Eu era, na visão dele, uma tentação que o colocava num desregramento útil e necessário. A promessa de ir embora antes da meia noite nunca foi cumprida, “Você promete ir embora antes da meia noite?”. Nunca consegui atendê-lo. Ele nunca conseguiu me negar o pouco tempo que ainda teríamos, pois sabia que no futuro eu não faria mais parte da sua rotina. E eu aceitava porque acreditava ser aquilo uma breve aventura. Eu estava completamente enganada em relação a isso.

Jonas deixava-se seduzir. Eu o seduzia com o riso escondido e o coração em disparada, mas negava o sentimento puro que se alimentava ali, naquele meu peito aparentemente blindado. Da minha casa à dele, menos de quinze minutos. Nem o caótico trânsito me incitava qualquer medo, desviava dos outros automóveis com a agilidade que raramente aparecia. Os faróis vermelhos não eram respeitados e quase sempre me acompanhavam buzinas e palavras inapropriadas ditas em alto tom. Eu nem ligava: Jonas valia o risco. Cada minuto importava porque era com ele que aproveitaria sem delongas. Quando cheguei ao prédio, já no estacionamento, olhei para o alto, e tentei observar se ele me esperava ansioso. Mas foi na mensagem de texto que ele mostrou a sua ansiedade: “Vem logo, meu”, sem que o jargão paulista impedisse a pressa daquela simples frase, eu sorri e acelerei a subida ao terceiro andar.

A porta, já destrancada, mal ouviu a chegada do elevador, e se abriu. Atrás dela, Jonas com os braços cruzados a me olhar furioso disse “Você me deixou louco!”; e nem esperou que eu repousasse sobre a mesa a bebida que ofereceria a ele como cortesia. Abraçou-me, como já disse outra vez, com uma agressividade afável e me beijou raivosa e profundamente. Ali, quase com a porta escancarada, ele me despiu. Beijou-me toda. Amou-me sem saber que amava pela última vez.

Não me lembro a hora exata em que lá cheguei, era por volta das 21h, eu nem olhava para o relógio, porque não aceitaria a passagem do tempo; e a hora de ir embora chegaria numa certeza messiânica.

Eu e Jonas, ao contrário do que havíamos planejado, fizemos amor olhando ambos um nos olhos do outro, mas somente eu acreditei naquela breve comunicação; apenas eu, leitor, vislumbrei o amor, mesmo não querendo assumi-lo.

Naquela noite, levou-me à cama, entrelaçou sua perna sobre o meu corpo, ofereceu-me sua intimidade por completo; olhou-me nos olhos silenciosamente, tocou-me com calma o corpo e o descreveu em forma de canção, recitando para cada parte do meu corpo um poema (e Jonas não era afeito à poesia, mas soube compô-la de improviso, movido pelo vislumbre que, à frente dele, jazia).

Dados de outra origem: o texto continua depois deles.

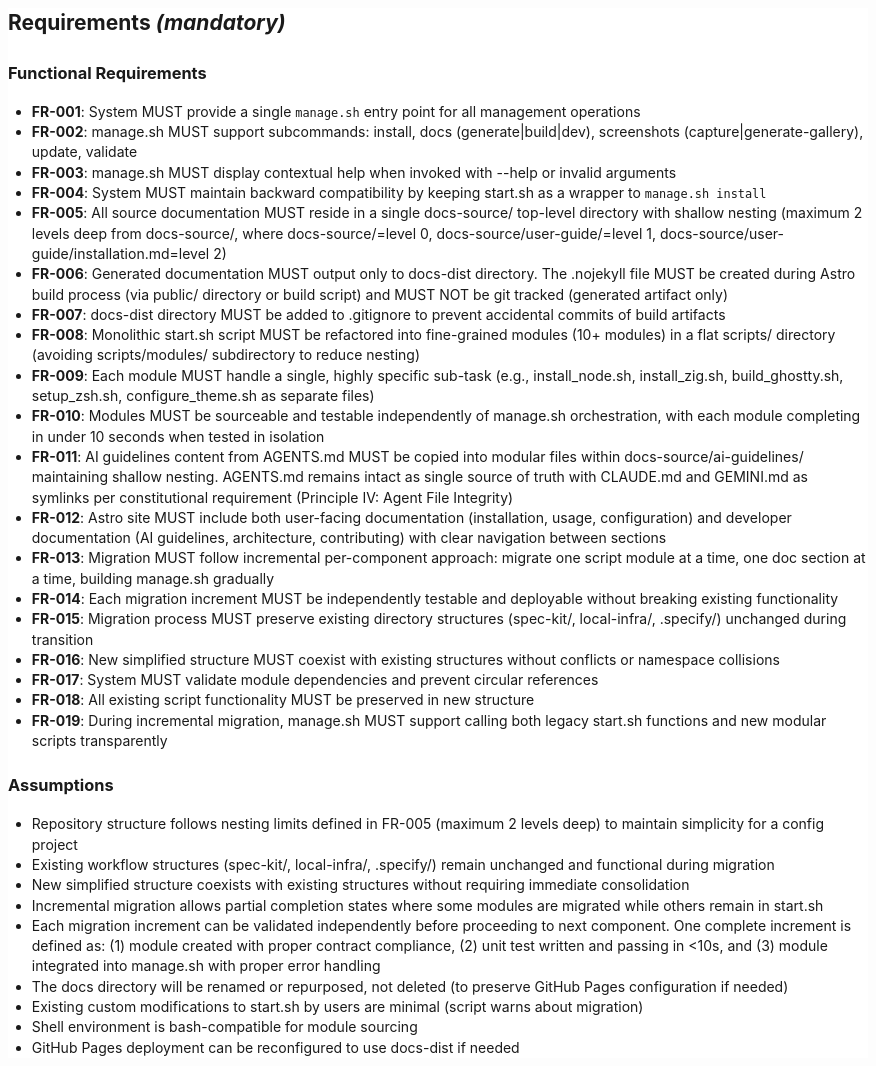## Requirements *(mandatory)*

### Functional Requirements

- **FR-001**: System MUST provide a single `manage.sh` entry point for all management operations
- **FR-002**: manage.sh MUST support subcommands: install, docs (generate|build|dev), screenshots (capture|generate-gallery), update, validate
- **FR-003**: manage.sh MUST display contextual help when invoked with --help or invalid arguments
- **FR-004**: System MUST maintain backward compatibility by keeping start.sh as a wrapper to `manage.sh install`
- **FR-005**: All source documentation MUST reside in a single docs-source/ top-level directory with shallow nesting (maximum 2 levels deep from docs-source/, where docs-source/=level 0, docs-source/user-guide/=level 1, docs-source/user-guide/installation.md=level 2)
- **FR-006**: Generated documentation MUST output only to docs-dist directory. The .nojekyll file MUST be created during Astro build process (via public/ directory or build script) and MUST NOT be git tracked (generated artifact only)
- **FR-007**: docs-dist directory MUST be added to .gitignore to prevent accidental commits of build artifacts
- **FR-008**: Monolithic start.sh script MUST be refactored into fine-grained modules (10+ modules) in a flat scripts/ directory (avoiding scripts/modules/ subdirectory to reduce nesting)
- **FR-009**: Each module MUST handle a single, highly specific sub-task (e.g., install_node.sh, install_zig.sh, build_ghostty.sh, setup_zsh.sh, configure_theme.sh as separate files)
- **FR-010**: Modules MUST be sourceable and testable independently of manage.sh orchestration, with each module completing in under 10 seconds when tested in isolation
- **FR-011**: AI guidelines content from AGENTS.md MUST be copied into modular files within docs-source/ai-guidelines/ maintaining shallow nesting. AGENTS.md remains intact as single source of truth with CLAUDE.md and GEMINI.md as symlinks per constitutional requirement (Principle IV: Agent File Integrity)
- **FR-012**: Astro site MUST include both user-facing documentation (installation, usage, configuration) and developer documentation (AI guidelines, architecture, contributing) with clear navigation between sections
- **FR-013**: Migration MUST follow incremental per-component approach: migrate one script module at a time, one doc section at a time, building manage.sh gradually
- **FR-014**: Each migration increment MUST be independently testable and deployable without breaking existing functionality
- **FR-015**: Migration process MUST preserve existing directory structures (spec-kit/, local-infra/, .specify/) unchanged during transition
- **FR-016**: New simplified structure MUST coexist with existing structures without conflicts or namespace collisions
- **FR-017**: System MUST validate module dependencies and prevent circular references
- **FR-018**: All existing script functionality MUST be preserved in new structure
- **FR-019**: During incremental migration, manage.sh MUST support calling both legacy start.sh functions and new modular scripts transparently

### Assumptions

- Repository structure follows nesting limits defined in FR-005 (maximum 2 levels deep) to maintain simplicity for a config project
- Existing workflow structures (spec-kit/, local-infra/, .specify/) remain unchanged and functional during migration
- New simplified structure coexists with existing structures without requiring immediate consolidation
- Incremental migration allows partial completion states where some modules are migrated while others remain in start.sh
- Each migration increment can be validated independently before proceeding to next component. One complete increment is defined as: (1) module created with proper contract compliance, (2) unit test written and passing in <10s, and (3) module integrated into manage.sh with proper error handling
- The docs directory will be renamed or repurposed, not deleted (to preserve GitHub Pages configuration if needed)
- Existing custom modifications to start.sh by users are minimal (script warns about migration)
- Shell environment is bash-compatible for module sourcing
- GitHub Pages deployment can be reconfigured to use docs-dist if needed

Ao final, como se encerrássemos um enredo insólito, soube que aquela era a nossa despedida e anunciou-a sem que meus olhos o fitassem. Não me olhou, não me sentiu, apenas me disse o que a boca dele pediu, e eu não quis entender a lógica daquela frase, e acreditei ser apenas um “até logo”. A embriaguez, duas semanas depois, resgatou esse último encontro e me fez querer enterrá-lo de vez pelo meu vômito e pela minha alucinada necessidade de substituí-lo... e foi em vão que esvaziei uma garrafa, pois ainda hoje Jonas permanece à espreita, pronto para me colocar novamente à prova. Mas só eu o vejo. Somente eu o sinto. Apenas eu. Apenas eu!